NCJ Number
99565
Date Published
1985
Length
36 pages
Annotation
This chapter critiques sociobiological hypotheses that explain rape behavior in human populations.
Abstract
Some sociobiologists who have examined rape behavior from an evolutionary perspective hypothesize that it is adaptive behavior designed to increase the reproductive fruitfulness of the rapist, who has been frustrated or thwarted in attempts to obtain consensual sexual relations. This theory has been developed from an analysis of animal behaviors. Vaious flaws exist, however, in drawing parallels between animal and human behavior concerning rape. First, applying anthropomorphic terms such as rape to nonhuman animals is imprecise and incorrectly implies a similarity of form, function, and proximate cause between human and animal behavior which has not been documented.
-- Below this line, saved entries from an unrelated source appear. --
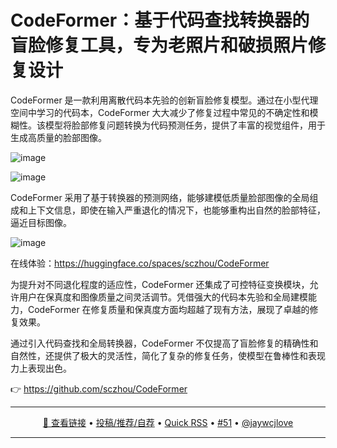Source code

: CodeFormer：基于代码查找转换器的盲脸修复工具，专为老照片和破损照片修复设计
===

CodeFormer 是一款利用离散代码本先验的创新盲脸修复模型。通过在小型代理空间中学习的代码本，CodeFormer 大大减少了修复过程中常见的不确定性和模糊性。该模型将脸部修复问题转换为代码预测任务，提供了丰富的视觉组件，用于生成高质量的脸部图像。

![image](https://github.com/user-attachments/assets/5ab4ee5b-c612-4807-89be-91e9f59a6cb2)

![image](https://github.com/user-attachments/assets/1c77a79b-96e7-4cfd-aa9f-4146c4e07e24)

CodeFormer 采用了基于转换器的预测网络，能够建模低质量脸部图像的全局组成和上下文信息，即使在输入严重退化的情况下，也能够重构出自然的脸部特征，逼近目标图像。

![image](https://github.com/user-attachments/assets/e1db07ab-c938-433f-a0f2-86230715d88c)

在线体验：https://huggingface.co/spaces/sczhou/CodeFormer

为提升对不同退化程度的适应性，CodeFormer 还集成了可控特征变换模块，允许用户在保真度和图像质量之间灵活调节。凭借强大的代码本先验和全局建模能力，CodeFormer 在修复质量和保真度方面均超越了现有方法，展现了卓越的修复效果。

通过引入代码查找和全局转换器，CodeFormer 不仅提高了盲脸修复的精确性和自然性，还提供了极大的灵活性，简化了复杂的修复任务，使模型在鲁棒性和表现力上表现出色。

👉 https://github.com/sczhou/CodeFormer

---

<p align="center">
<a href="https://github.com/sczhou/CodeFormer" target="_blank">🔗 查看链接</a> • 
<a href="https://github.com/jaywcjlove/quick-rss/issues/new/choose" target="_blank">投稿/推荐/自荐</a> • 
<a href="https://wangchujiang.com/quick-rss/feeds/index.html" target="_blank">Quick RSS</a> • 
<a href="https://github.com/jaywcjlove/quick-rss/issues/51" target="_blank">#51</a> • 
<a href="https://github.com/jaywcjlove" target="_blank">@jaywcjlove</a>
</p>

---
Further, such an analysis implies that scientists can unequivocally determine when a nonhuman animal copulation is forced or resisted. Also, sociobiologists' use of the term rape is usually different from either common usage or the legal and scientific definitions used in human studies. Sociobiologists tend to redefine terms so as to produce circular reasoning, e.g., restricting rape only to sexual assaults logically expected by the rapist to produce offspring. Two other aspects of sociobiological rape hypotheses cannot be empirically supported: (1) humans have been strongly selected to maximize their reproduction and exhibit kin selection and (2) rape behavior persists because rapists enjoy a reproductive advantage over nonrapists. Finally, sociobiological reasoning about rape contains obvious sexual and cultural biases. Sixty-one references are listed.